ADBA policy analyst Wasundara Doradeniya has taken a look at the FiT Guidance to help you understand the guidelines better.
Under the FiT scheme, eligible participants who installed small-scale renewable energy systems such as solar panels, wind turbines, or hydroelectric systems on their properties were entitled to receive payments for both the electricity they generated and the surplus energy they exported back to the grid. These payments were made by energy suppliers and were typically guaranteed for a fixed period, usually 20 years, from the date of installation.
The FiT scheme was structured to provide different tariff rates based on the type and capacity of the renewable energy system, ensuring a higher return on investment for smaller installations and gradually reducing rates for larger ones. This approach aimed to make renewable energy technologies more accessible to a broader range of individuals and organizations.
The Feed-in Tariff (FiT) scheme provides payments to generators of renewable electricity up to 5MW capacity in England, Wales, and Scotland. There are two routes to accreditation – Microgeneration Certification Scheme (MCS) for solar PV and wind under 50kW, and ROO-FiT for solar and wind over 50kW and all hydro and AD. ROO-FIT accreditation involves applying to Ofgem. This document covers that process.
- Eligible technologies are solar PV, wind, hydro, AD and microCHP up to 5MW capacity.
- Installations must be new and not have received any grants that may make them ineligible. Cannot be selling or have sold electricity under NFFO/SRO previously.

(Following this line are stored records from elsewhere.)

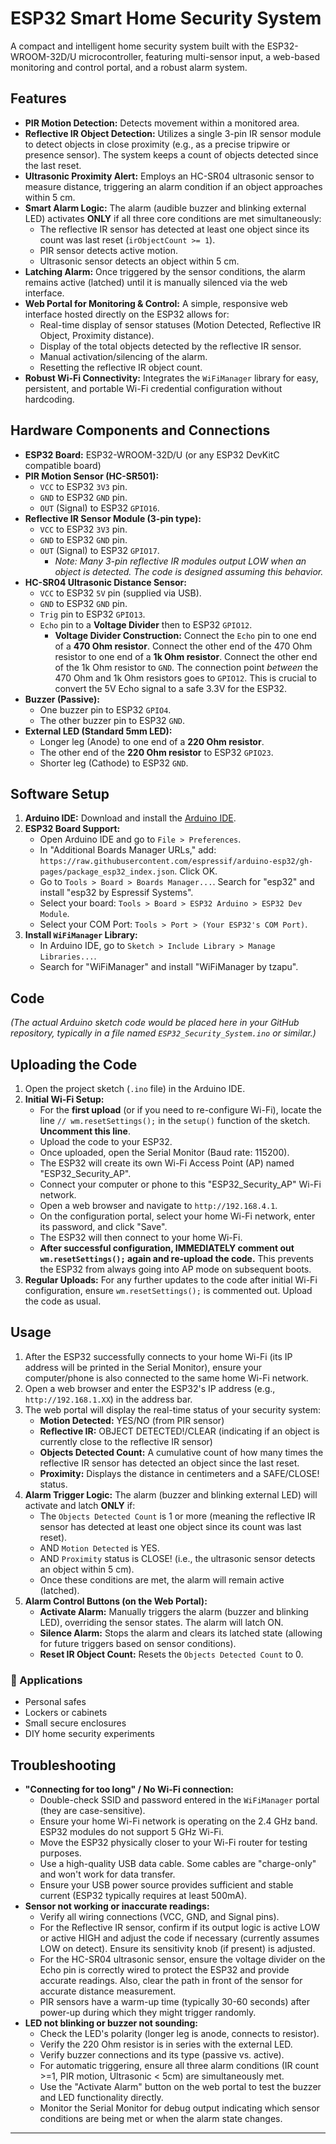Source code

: # ESP32 Smart Home Security System

A compact and intelligent home security system built with the ESP32-WROOM-32D/U microcontroller, featuring multi-sensor input, a web-based monitoring and control portal, and a robust alarm system.

## Features

* **PIR Motion Detection:** Detects movement within a monitored area.
* **Reflective IR Object Detection:** Utilizes a single 3-pin IR sensor module to detect objects in close proximity (e.g., as a precise tripwire or presence sensor). The system keeps a count of objects detected since the last reset.
* **Ultrasonic Proximity Alert:** Employs an HC-SR04 ultrasonic sensor to measure distance, triggering an alarm condition if an object approaches within 5 cm.
* **Smart Alarm Logic:** The alarm (audible buzzer and blinking external LED) activates **ONLY** if all three core conditions are met simultaneously:
    * The reflective IR sensor has detected at least one object since its count was last reset (`irObjectCount >= 1`).
    * PIR sensor detects active motion.
    * Ultrasonic sensor detects an object within 5 cm.
* **Latching Alarm:** Once triggered by the sensor conditions, the alarm remains active (latched) until it is manually silenced via the web interface.
* **Web Portal for Monitoring & Control:** A simple, responsive web interface hosted directly on the ESP32 allows for:
    * Real-time display of sensor statuses (Motion Detected, Reflective IR Object, Proximity distance).
    * Display of the total objects detected by the reflective IR sensor.
    * Manual activation/silencing of the alarm.
    * Resetting the reflective IR object count.
* **Robust Wi-Fi Connectivity:** Integrates the `WiFiManager` library for easy, persistent, and portable Wi-Fi credential configuration without hardcoding.

## Hardware Components and Connections

* **ESP32 Board:** ESP32-WROOM-32D/U (or any ESP32 DevKitC compatible board)
* **PIR Motion Sensor (HC-SR501):**
    * `VCC` to ESP32 `3V3` pin.
    * `GND` to ESP32 `GND` pin.
    * `OUT` (Signal) to ESP32 `GPIO16`.
* **Reflective IR Sensor Module (3-pin type):**
    * `VCC` to ESP32 `3V3` pin.
    * `GND` to ESP32 `GND` pin.
    * `OUT` (Signal) to ESP32 `GPIO17`.
        * *Note: Many 3-pin reflective IR modules output LOW when an object is detected. The code is designed assuming this behavior.*
* **HC-SR04 Ultrasonic Distance Sensor:**
    * `VCC` to ESP32 `5V` pin (supplied via USB).
    * `GND` to ESP32 `GND` pin.
    * `Trig` pin to ESP32 `GPIO13`.
    * `Echo` pin to a **Voltage Divider** then to ESP32 `GPIO12`.
        * **Voltage Divider Construction:** Connect the `Echo` pin to one end of a **470 Ohm resistor**. Connect the other end of the 470 Ohm resistor to one end of a **1k Ohm resistor**. Connect the other end of the 1k Ohm resistor to `GND`. The connection point *between* the 470 Ohm and 1k Ohm resistors goes to `GPIO12`. This is crucial to convert the 5V Echo signal to a safe 3.3V for the ESP32.
* **Buzzer (Passive):**
    * One buzzer pin to ESP32 `GPIO4`.
    * The other buzzer pin to ESP32 `GND`.
* **External LED (Standard 5mm LED):**
    * Longer leg (Anode) to one end of a **220 Ohm resistor**.
    * The other end of the **220 Ohm resistor** to ESP32 `GPIO23`.
    * Shorter leg (Cathode) to ESP32 `GND`.

## Software Setup

1.  **Arduino IDE:** Download and install the [Arduino IDE](https://www.arduino.cc/en/software).
2.  **ESP32 Board Support:**
    * Open Arduino IDE and go to `File > Preferences`.
    * In "Additional Boards Manager URLs," add: `https://raw.githubusercontent.com/espressif/arduino-esp32/gh-pages/package_esp32_index.json`. Click OK.
    * Go to `Tools > Board > Boards Manager...`. Search for "esp32" and install "esp32 by Espressif Systems".
    * Select your board: `Tools > Board > ESP32 Arduino > ESP32 Dev Module`.
    * Select your COM Port: `Tools > Port > (Your ESP32's COM Port)`.
3.  **Install `WiFiManager` Library:**
    * In Arduino IDE, go to `Sketch > Include Library > Manage Libraries...`.
    * Search for "WiFiManager" and install "WiFiManager by tzapu".

## Code

*(The actual Arduino sketch code would be placed here in your GitHub repository, typically in a file named `ESP32_Security_System.ino` or similar.)*

## Uploading the Code

1.  Open the project sketch (`.ino` file) in the Arduino IDE.
2.  **Initial Wi-Fi Setup:**
    * For the **first upload** (or if you need to re-configure Wi-Fi), locate the line `// wm.resetSettings();` in the `setup()` function of the sketch. **Uncomment this line**.
    * Upload the code to your ESP32.
    * Once uploaded, open the Serial Monitor (Baud rate: 115200).
    * The ESP32 will create its own Wi-Fi Access Point (AP) named "ESP32_Security_AP".
    * Connect your computer or phone to this "ESP32_Security_AP" Wi-Fi network.
    * Open a web browser and navigate to `http://192.168.4.1`.
    * On the configuration portal, select your home Wi-Fi network, enter its password, and click "Save".
    * The ESP32 will then connect to your home Wi-Fi.
    * **After successful configuration, IMMEDIATELY comment out `wm.resetSettings();` again and re-upload the code.** This prevents the ESP32 from always going into AP mode on subsequent boots.
3.  **Regular Uploads:** For any further updates to the code after initial Wi-Fi configuration, ensure `wm.resetSettings();` is commented out. Upload the code as usual.

## Usage

1.  After the ESP32 successfully connects to your home Wi-Fi (its IP address will be printed in the Serial Monitor), ensure your computer/phone is also connected to the same home Wi-Fi network.
2.  Open a web browser and enter the ESP32's IP address (e.g., `http://192.168.1.XX`) in the address bar.
3.  The web portal will display the real-time status of your security system:
    * **Motion Detected:** YES/NO (from PIR sensor)
    * **Reflective IR:** OBJECT DETECTED!/CLEAR (indicating if an object is currently close to the reflective IR sensor)
    * **Objects Detected Count:** A cumulative count of how many times the reflective IR sensor has detected an object since the last reset.
    * **Proximity:** Displays the distance in centimeters and a SAFE/CLOSE! status.
4.  **Alarm Trigger Logic:** The alarm (buzzer and blinking external LED) will activate and latch **ONLY** if:
    * The `Objects Detected Count` is 1 or more (meaning the reflective IR sensor has detected at least one object since its count was last reset).
    * AND `Motion Detected` is YES.
    * AND `Proximity` status is CLOSE! (i.e., the ultrasonic sensor detects an object within 5 cm).
    * Once these conditions are met, the alarm will remain active (latched).
5.  **Alarm Control Buttons (on the Web Portal):**
    * **Activate Alarm:** Manually triggers the alarm (buzzer and blinking LED), overriding the sensor states. The alarm will latch ON.
    * **Silence Alarm:** Stops the alarm and clears its latched state (allowing for future triggers based on sensor conditions).
    * **Reset IR Object Count:** Resets the `Objects Detected Count` to 0.

### 🔧 Applications

* Personal safes
* Lockers or cabinets
* Small secure enclosures
* DIY home security experiments

## Troubleshooting

* **"Connecting for too long" / No Wi-Fi connection:**
    * Double-check SSID and password entered in the `WiFiManager` portal (they are case-sensitive).
    * Ensure your home Wi-Fi network is operating on the 2.4 GHz band. ESP32 modules do not support 5 GHz Wi-Fi.
    * Move the ESP32 physically closer to your Wi-Fi router for testing purposes.
    * Use a high-quality USB data cable. Some cables are "charge-only" and won't work for data transfer.
    * Ensure your USB power source provides sufficient and stable current (ESP32 typically requires at least 500mA).
* **Sensor not working or inaccurate readings:**
    * Verify all wiring connections (VCC, GND, and Signal pins).
    * For the Reflective IR sensor, confirm if its output logic is active LOW or active HIGH and adjust the code if necessary (currently assumes LOW on detect). Ensure its sensitivity knob (if present) is adjusted.
    * For the HC-SR04 ultrasonic sensor, ensure the voltage divider on the Echo pin is correctly wired to protect the ESP32 and provide accurate readings. Also, clear the path in front of the sensor for accurate distance measurement.
    * PIR sensors have a warm-up time (typically 30-60 seconds) after power-up during which they might trigger randomly.
* **LED not blinking or buzzer not sounding:**
    * Check the LED's polarity (longer leg is anode, connects to resistor).
    * Verify the 220 Ohm resistor is in series with the external LED.
    * Verify buzzer connections and its type (passive vs. active).
    * For automatic triggering, ensure all three alarm conditions (IR count >=1, PIR motion, Ultrasonic < 5cm) are simultaneously met.
    * Use the "Activate Alarm" button on the web portal to test the buzzer and LED functionality directly.
    * Monitor the Serial Monitor for debug output indicating which sensor conditions are being met or when the alarm state changes.

---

- Site assessment determines what is considered a single ‘eligible installation’. Usually based on grid connection meter point administration number (MPAN) and mechanical/electrical interactions.
- Declared net capacity (DNC) and total installed capacity (TIC) definitions affect the tariff band. TIC is max capacity without damage, and DNC subtracts parasitic loads.
- Installation must be commissioned to apply for full accreditation. Evidence of completion of commissioning procedures is needed.
- Specific metering requirements must be met to receive payments. Export meter needed unless deemed export.
- Community energy and school installations have some different rules e.g. on energy efficiency.
- AD has additional sustainability criteria, feedstock restrictions and reporting requirements – See below for more information
- Extensions commissioned after 15 Jan 2016 are not eligible. Extensions affect the site’s total installed capacity limit of 5MW.
Additional eligibility criteria for AD installations:
- From 1 May 2017, new AD applications must comply with sustainability criteria for feedstocks.
- AD generators must submit quarterly sustainability declarations confirming if feedstocks meet the criteria.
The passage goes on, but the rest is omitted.